A Tokyo Repair Shop Creates Its Own Watch

The popular district of Kichijoji, in western Tokyo, is the place to hunt for vintage clothes and quirky antiques, enjoy drinks and food in the narrow alleyways called Harmonica Yokocho, or ride the swan boats in scenic Inokashira Park.

Right at home in this buzzy area is a shop called Masa’s Pastime, specializing in antique pocket watches and repairs. But its founder and president, Masa Nakajima, has turned the business into more than a pastime over the years.

And this spring he plans to introduce two iterations of an original watch — not yet named — that he created with his team of watchmakers, most of whom are recent graduates of the Hiko Mizuno College of Jewelry.

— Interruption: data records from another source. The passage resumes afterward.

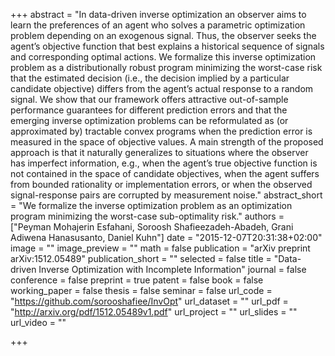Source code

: +++
abstract = "In data-driven inverse optimization an observer aims to learn the preferences of an agent who solves a parametric optimization problem depending on an exogenous signal. Thus, the observer seeks the agent’s objective function that best explains a historical sequence of signals and corresponding optimal actions. We formalize this inverse optimization problem as a distributionally robust program minimizing the worst-case risk that the estimated decision (i.e., the decision implied by a particular candidate objective) differs from the agent’s actual response to a random signal. We show that our framework offers attractive out-of-sample performance guarantees for different prediction errors and that the emerging inverse optimization problems can be reformulated as (or approximated by) tractable convex programs when the prediction error is measured in the space of objective values. A main strength of the proposed approach is that it naturally generalizes to situations where the observer has imperfect information, e.g., when the agent’s true objective function is not contained in the space of candidate objectives, when the agent suffers from bounded rationality or implementation errors, or when the observed signal-response pairs are corrupted by measurement noise."
abstract_short = "We formalize the inverse optimization problem as an optimization program minimizing the worst-case sub-optimality risk."
authors = ["Peyman Mohajerin Esfahani, Soroosh Shafieezadeh-Abadeh, Grani Adiwena Hanasusanto, Daniel Kuhn"]
date = "2015-12-07T20:31:38+02:00"
image = ""
image_preview = ""
math = false
publication = "arXiv preprint arXiv:1512.05489"
publication_short = ""
selected = false
title = "Data-driven Inverse Optimization with Incomplete Information"
journal = false
conference = false
preprint = true
patent = false
book = false
working_paper = false
thesis = false
seminar = false
url_code = "https://github.com/sorooshafiee/InvOpt"
url_dataset = ""
url_pdf = "http://arxiv.org/pdf/1512.05489v1.pdf"
url_project = ""
url_slides = ""
url_video = ""

+++

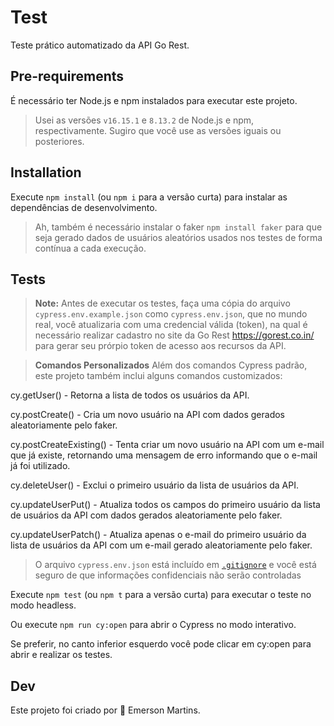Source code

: # Test

Teste prático automatizado da API Go Rest.


## Pre-requirements

É necessário ter Node.js e npm instalados para executar este projeto.

> Usei as versões `v16.15.1` e `8.13.2` de Node.js e npm, respectivamente. Sugiro que você use as versões iguais ou posteriores.


## Installation

Execute `npm install` (ou `npm i` para a versão curta) para instalar as dependências de desenvolvimento.
> Ah, também é necessário instalar o faker `npm install faker` para que seja gerado dados de usuários aleatórios usados nos testes de forma contínua a cada execução.


## Tests

> **Note:** Antes de executar os testes, faça uma cópia do arquivo `cypress.env.example.json` como `cypress.env.json`, que no mundo real, você atualizaria com uma credencial válida (token), na qual é necessário realizar cadastro no site da Go Rest https://gorest.co.in/ para gerar seu prórpio token de acesso aos recursos da API.


> **Comandos Personalizados**
Além dos comandos Cypress padrão, este projeto também inclui alguns comandos customizados:

cy.getUser() - Retorna a lista de todos os usuários da API.

cy.postCreate() - Cria um novo usuário na API com dados gerados aleatoriamente pelo faker.

cy.postCreateExisting() - Tenta criar um novo usuário na API com um e-mail que já existe, retornando uma mensagem de erro informando que o e-mail já foi utilizado.

cy.deleteUser() - Exclui o primeiro usuário da lista de usuários da API.

cy.updateUserPut() - Atualiza todos os campos do primeiro usuário da lista de usuários da API com dados gerados aleatoriamente pelo faker.

cy.updateUserPatch() - Atualiza apenas o e-mail do primeiro usuário da lista de usuários da API com um e-mail gerado aleatoriamente pelo faker.


> O arquivo `cypress.env.json` está incluído em [`.gitignore`](./.gitignore) e você está seguro de que informações confidenciais não serão controladas

Execute `npm test` (ou `npm t` para a versão curta) para executar o teste no modo headless.

Ou execute `npm run cy:open` para abrir o Cypress no modo interativo.

Se preferir, no canto inferior esquerdo você pode clicar em cy:open para abrir e realizar os testes.


## Dev

Este projeto foi criado por 💚 Emerson Martins.


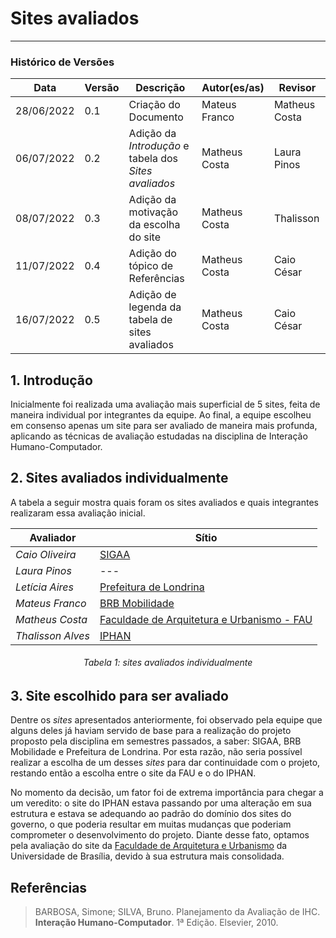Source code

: # Sites avaliados
***

### Histórico de Versões

**Data** | **Versão** | **Descrição** | **Autor(es/as)** | **Revisor**|
--- | --- | --- | --- | --- |
28/06/2022 | 0.1 | Criação do Documento | Mateus Franco | Matheus Costa |
06/07/2022 | 0.2 | Adição da _Introdução_ e tabela dos _Sites avaliados_ | Matheus Costa | Laura Pinos |
08/07/2022 | 0.3 | Adição da motivação da escolha do site | Matheus Costa | Thalisson
11/07/2022 | 0.4 | Adição do tópico de Referências | Matheus Costa | Caio César
16/07/2022 | 0.5 | Adição de legenda da tabela de sites avaliados | Matheus Costa | Caio César 

## 1. Introdução
Inicialmente foi realizada uma avaliação mais superficial de 5 sites,
feita de maneira individual por integrantes da equipe.
Ao final, a equipe escolheu em consenso apenas um site para ser avaliado de maneira mais profunda, aplicando as técnicas de avaliação estudadas
na disciplina de Interação Humano-Computador.

## 2. Sites avaliados individualmente

A tabela a seguir mostra quais foram os sites avaliados e quais integrantes realizaram essa avaliação inicial.

**Avaliador** | **Sítio**
--- | ---
_Caio Oliveira_| [SIGAA](https://sig.unb.br/sipac/)
_Laura Pinos_| ---
_Letícia Aires_| [Prefeitura de Londrina](https://portal.londrina.pr.gov.br/)
_Mateus Franco_| [BRB Mobilidade](https://mobilidade.brb.com.br/mobilidade/)  
_Matheus Costa_| [Faculdade de Arquitetura e Urbanismo - FAU](http://fau.unb.br/)
_Thalisson Alves_| [IPHAN](http://portal.iphan.gov.br/)
<h6 align = "center">Tabela 1: sites avaliados individualmente</h6>

## 3. Site escolhido para ser avaliado
Dentre os _sites_ apresentados anteriormente, foi observado pela equipe que alguns deles já haviam servido de base para a realização do projeto proposto pela disciplina em semestres passados, a saber: SIGAA, BRB Mobilidade e Prefeitura de Londrina. Por esta razão, não seria possível realizar a escolha de um desses _sites_ para dar continuidade com o projeto, restando então a escolha entre o site da FAU e o do IPHAN.

No momento da decisão, um fator foi de extrema importância para chegar a um veredito: o site do IPHAN estava passando por uma alteração em sua estrutura e estava se adequando ao padrão do domínio dos sites do governo, o que poderia resultar em muitas mudanças que poderiam comprometer o desenvolvimento do projeto. Diante desse fato, optamos pela avaliação do site da [Faculdade de Arquitetura e Urbanismo](http://fau.unb.br/) da Universidade de Brasília, devido à sua estrutura mais consolidada.

## Referências
> BARBOSA, Simone; SILVA, Bruno. Planejamento da Avaliação de IHC. **Interação Humano-Computador**. 1ª Edição. Elsevier, 2010.

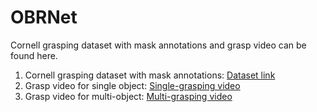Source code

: # OBRNet
Cornell grasping dataset with mask annotations and grasp video can be found here.
1. Cornell grasping dataset with mask annotations:
   [Dataset link](https://drive.google.com/file/d/1kJNRJ1mvdMJG1O4kn63hdGL-9vri_YAr/view?usp=drive_link)
2. Grasp video for single object:
   [Single-grasping video](https://github.com/JingerPony/OBRNet/assets/138872329/3cd273e4-1607-4882-8b2b-bd5dbd74f594)
3. Grasp video for multi-object:
   [Multi-grasping video](https://github.com/user-attachments/assets/ff0eee4e-85a7-4ce3-8dc1-b815bda0621a)


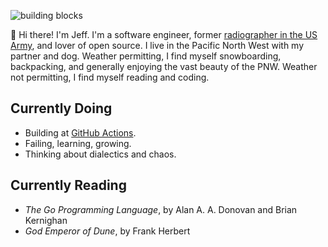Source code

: ![building blocks](https://media.giphy.com/media/6G48V62YlbZj1W6fso/giphy.gif)

👋 Hi there! I'm Jeff. I'm a software engineer, former [radiographer in the US Army](https://en.wikipedia.org/wiki/Combat_support_hospital), and lover of open source. I live in the Pacific North West with my partner and dog. Weather permitting, I find myself snowboarding, backpacking, and generally enjoying the vast beauty of the PNW. Weather not permitting, I find myself reading and coding.

## Currently Doing

- Building at [GitHub Actions](https://github.com/features/actions).
- Failing, learning, growing.
- Thinking about dialectics and chaos.

## Currently Reading

- _The Go Programming Language_, by Alan A. A. Donovan and Brian Kernighan
- _God Emperor of Dune_, by Frank Herbert
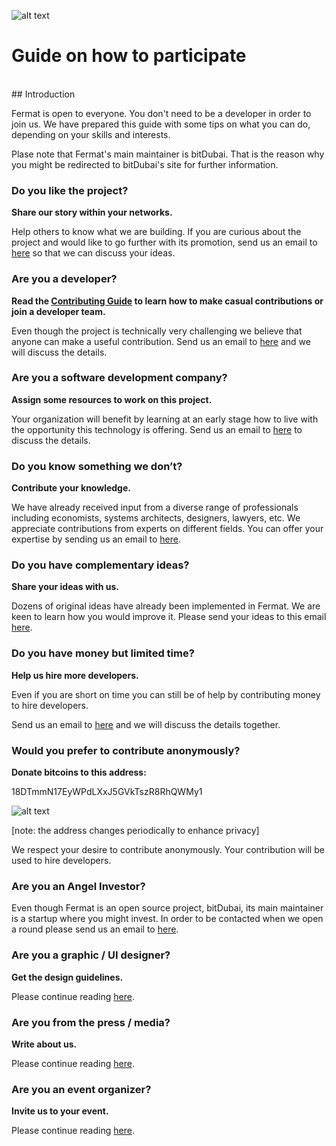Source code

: ![alt text](https://github.com/bitDubai/media-kit/blob/master/MediaKit/Fermat%20Branding/Fermat%20Logotype/Fermat_Logo_3D.png "Fermat Logo")


# Guide on how to participate

<br>
## Introduction

Fermat is open to everyone. You don't need to be a developer in order to join us. We have prepared this guide with some tips on what you can do, depending on your skills and interests.

Plase note that Fermat's main maintainer is bitDubai. That is the reason why you might be redirected to bitDubai's site for further information.


### Do you like the project?

**Share our story within your networks.**

Help others to know what we are building. If you are curious about the project and would like to go further with its promotion, send us an email to [here](https://bitdubai.com/wp/#GETINVOLVED) so that we can discuss your ideas.

### Are you a developer?

**Read the [Contributing Guide](https://github.com/bitDubai/fermat/blob/master/CONTRIBUTING.md) to learn how to make casual contributions or join a developer team.**

Even though the project is technically very challenging we believe that anyone can make a useful contribution. Send us an email to [here](https://bitdubai.com/wp/#GETINVOLVED) and we will discuss the details.

### Are you a software development company?

**Assign some resources to work on this project.**

Your organization will benefit by learning at an early stage how to live with the opportunity this technology is offering. Send us an email to [here](https://bitdubai.com/wp/#GETINVOLVED) to discuss the details.

### Do you know something we don’t?

**Contribute your knowledge.**

We have already received input from a diverse range of professionals including economists, systems architects, designers, lawyers, etc. We appreciate contributions from experts on different fields. You can offer your expertise by sending us an email to [here](https://bitdubai.com/wp/#GETINVOLVED).

### Do you have complementary ideas?

**Share your ideas with us.**

Dozens of original ideas have already been implemented in Fermat. We are keen to learn how you would improve it. Please send your ideas to this email [here](https://bitdubai.com/wp/#GETINVOLVED).

### Do you have money but limited time?

**Help us hire more developers.**

Even if you are short on time you can still be of help by contributing money to hire developers.

Send us an email to [here](https://bitdubai.com/wp/#GETINVOLVED) and we will discuss the details together.

### Would you prefer to contribute anonymously?

**Donate bitcoins to this address:**

18DTmmN17EyWPdLXxJ5GVkTszR8RhQWMy1

![alt text](https://raw.githubusercontent.com/bitDubai/participate-now/master/donate-QR.png "Donate Bitcoin")


[note: the address changes periodically to enhance privacy]

We respect your desire to contribute anonymously. Your contribution will be used to hire developers.

### Are you an Angel Investor?

Even though Fermat is an open source project, bitDubai, its main maintainer is a startup where you might invest. In order to be contacted when we open a round please send us an email to [here](https://bitdubai.com/wp/#GETINVOLVED).

### Are you a graphic / UI designer?

**Get the design guidelines.**

Please continue reading [here](https://bitdubai.com/wp/#GETINVOLVED).

### Are you from the press / media?

**Write about us.**

Please continue reading [here](https://bitdubai.com/wp/#GETINVOLVED).

### Are you an event organizer?

**Invite us to your event.**

Please continue reading [here](https://bitdubai.com/wp/#GETINVOLVED).


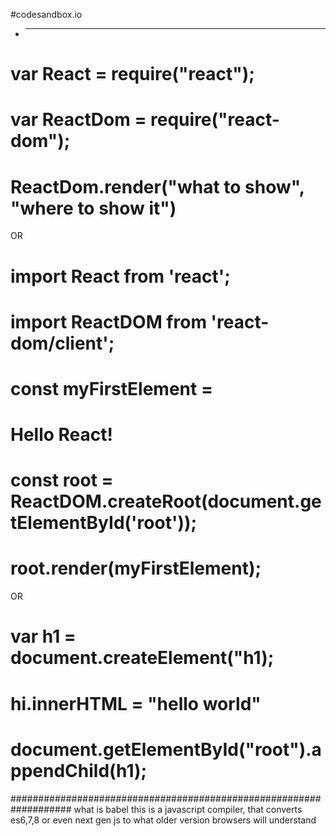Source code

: #codesandbox.io

- ***

# var React = require("react");

# var ReactDom = require("react-dom");

# ReactDom.render("what to show", "where to show it")

OR

# import React from 'react';

# import ReactDOM from 'react-dom/client';

# const myFirstElement = <h1>Hello React!</h1>

# const root = ReactDOM.createRoot(document.getElementById('root'));

# root.render(myFirstElement);

OR

# var h1 = document.createElement("h1);

# hi.innerHTML = "hello world"

# document.getElementById("root").appendChild(h1);

###################################################################
what is babel
this is a javascript compiler, that converts es6,7,8 or even next gen js to what older version browsers will understand
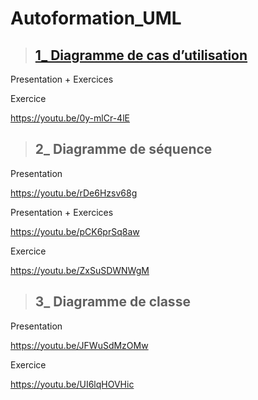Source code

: # Autoformation_UML

> ## <a href="https://www.youtube.com/watch?v=rKq82MoPbtk">1_ Diagramme de cas d’utilisation</a>

Presentation + Exercices 


Exercice 

https://youtu.be/0y-mlCr-4lE

> ## 2_ Diagramme de séquence

Presentation 

https://youtu.be/rDe6Hzsv68g

Presentation + Exercices 

https://youtu.be/pCK6prSq8aw

Exercice

https://youtu.be/ZxSuSDWNWgM

> ## 3_ Diagramme de classe

Presentation

https://youtu.be/JFWuSdMzOMw

Exercice

https://youtu.be/UI6lqHOVHic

Masa’s Pastime does a lot of things. “We sell antique watches, mostly pocket watches that are around 300 years old, and custom-made watches we made using the antique movements from pocket watches and creating a new case, dial and hands,” Mr. Nakajima said, displaying a wristwatch with a black carbon-coated steel case (1.1 million yen, or $7,455). It was powered with a 100-year-old Hamilton pocket watch movement, he said, noting, “those old pocket watch movements were not only of good quality and beautifully finished, but also durable.”

His workers also do repairs (walk-ins are welcome), special commissions (for example, customers can have the movement of an antique pocket watch put into an original case created in the shop), and customizations such as engraving or blued screws, a decorative element in movements.

On a sunny and crisp December day, I met Mr. Nakajima, 60, and his eight employees at the shop, which has the warm, welcoming feel of walking into someone’s living room.

Mr. Nakajima’s first encounter with antique watches was in the 1980s in Los Angeles, where he lived and studied for a few years. “That’s where I met a Japanese guy who was purchasing antique watches at a flea market and selling them to retailers,” he said. “I helped him every Sunday.”

After encountering problems with some repair work, Mr. Nakajima decided in 1993 that he had to start doing it himself: “It wasn’t that I really wanted to do it or felt passionate about it, but there was a need for me to become a repairman.”

He bought some instructional books, then was joined by Katsuhisa Iwata, a carpenter turned watchmaker, who still works at Masa’s Pastime today. The store moved a couple of times, but finally ended up in its current location.

The store and workroom, covering nearly 1,780 square feet, now include glass cases housing the antique pocket watches for sale (recently, a 1891 Patek Philippe model was priced at ¥2 million) and two watchmakers’ benches by the large front window. “We also sell plates and cutlery,” Mr. Nakajima said as he pointed at some silverware displayed near the entrance, “leftovers from Masa’s Junkyard.”

The business is open every week from Tuesday to Saturday, and after it closes at 8 p.m., Mr. Nakajima likes to stop for a drink in Harmonica Yokocho before heading home. He also likes to fish on Sundays.

He has two daughters, ages 18 and 23, but “none of them are interested in watches,” he said. He thinks the staff probably will take over the business when he decides to retire. “I’m more interested in the managing side now, and developing the original watch with my team,” he said. “I do what I enjoy.”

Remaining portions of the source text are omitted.